Demographics: 2010 vs 2008
Michael Tomasky compares the exit polls from the last two elections and notes decided demographic differences:
Certain figures weren’t very different from 2008. The men/women split was the same over both elections, 47% male and 53% female. The “white-no college” category, which we roughly equate with the concept of the white working class, accounted for the same 39% of this year’s vote as it did in 2008. Those voters did vote somewhat more Republican this time. They went for McCain by 58-40% and voted Republican this year by 62-35%.
Here, as far as I can see, are the three big top-line differences:
- The 2008 electorate was 74% white, plus 13% black and 9% Latino. The 2010 numbers were 78, 10 and 8. So it was a considerably whiter electorate.

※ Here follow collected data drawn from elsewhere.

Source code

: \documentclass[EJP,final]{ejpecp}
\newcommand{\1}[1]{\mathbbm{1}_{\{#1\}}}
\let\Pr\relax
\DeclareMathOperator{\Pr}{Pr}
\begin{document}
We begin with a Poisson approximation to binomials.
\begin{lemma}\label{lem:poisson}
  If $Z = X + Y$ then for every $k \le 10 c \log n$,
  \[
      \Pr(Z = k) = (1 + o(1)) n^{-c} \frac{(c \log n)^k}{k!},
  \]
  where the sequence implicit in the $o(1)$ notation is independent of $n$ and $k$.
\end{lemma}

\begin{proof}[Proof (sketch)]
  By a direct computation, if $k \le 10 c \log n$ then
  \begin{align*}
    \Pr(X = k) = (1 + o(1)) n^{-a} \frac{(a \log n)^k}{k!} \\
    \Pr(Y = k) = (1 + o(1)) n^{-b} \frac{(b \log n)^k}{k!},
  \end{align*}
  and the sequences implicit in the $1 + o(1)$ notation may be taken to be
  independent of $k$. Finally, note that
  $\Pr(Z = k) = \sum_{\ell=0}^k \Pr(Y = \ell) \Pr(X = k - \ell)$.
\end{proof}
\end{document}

- In 2008, 18-to-29-year-olds made up 18% and those 65-plus made up 16%. Young people actually outvoted old people. This year, the young cohort was down to 11%, and the seniors were up to a whopping 23% of the electorate. That’s a 24-point flip.

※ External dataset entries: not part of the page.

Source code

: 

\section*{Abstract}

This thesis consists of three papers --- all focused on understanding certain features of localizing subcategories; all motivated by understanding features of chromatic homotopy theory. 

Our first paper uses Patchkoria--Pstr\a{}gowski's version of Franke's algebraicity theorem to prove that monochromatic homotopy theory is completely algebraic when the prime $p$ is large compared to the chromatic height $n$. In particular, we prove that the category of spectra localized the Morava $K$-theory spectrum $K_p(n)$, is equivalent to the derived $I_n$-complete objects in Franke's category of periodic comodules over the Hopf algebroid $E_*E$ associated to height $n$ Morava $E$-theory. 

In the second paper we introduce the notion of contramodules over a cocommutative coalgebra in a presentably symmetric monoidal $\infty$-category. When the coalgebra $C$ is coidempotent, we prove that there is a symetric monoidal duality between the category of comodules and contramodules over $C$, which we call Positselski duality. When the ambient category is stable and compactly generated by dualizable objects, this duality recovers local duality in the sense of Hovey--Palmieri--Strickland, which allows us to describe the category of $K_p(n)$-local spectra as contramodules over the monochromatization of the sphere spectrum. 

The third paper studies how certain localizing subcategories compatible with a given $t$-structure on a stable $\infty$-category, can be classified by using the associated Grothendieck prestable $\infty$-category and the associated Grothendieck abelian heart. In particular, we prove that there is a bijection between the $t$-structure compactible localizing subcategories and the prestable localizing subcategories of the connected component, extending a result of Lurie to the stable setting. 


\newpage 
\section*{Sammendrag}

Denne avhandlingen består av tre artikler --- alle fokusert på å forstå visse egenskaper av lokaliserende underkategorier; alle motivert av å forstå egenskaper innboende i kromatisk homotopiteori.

- The liberal-moderate-conservative numbers in 2008 were 22%, 44% and 34%. Those numbers for yesterday were 20%, 39% and 41%. A big conservative jump, but in all likelihood because liberals didn’t vote in big numbers.
None of which is shocking, of course. In 2008, eight years of Bush, a bad economy, and a fresh, charismatic leader expected to win at the top of the ticket motivated Democrats to turn out. In 2010, a bad economy, an aggressive Democratic agenda, and a wave of fresh candidates motivated Republicans. At the same time, young Democrats were demotivated by a not-aggressive-enough Progressive agenda and polls showing their side was likely to lose.
Moreover, 2010 was a return to normal. Whites and the elderly almost always turn out at higher rates.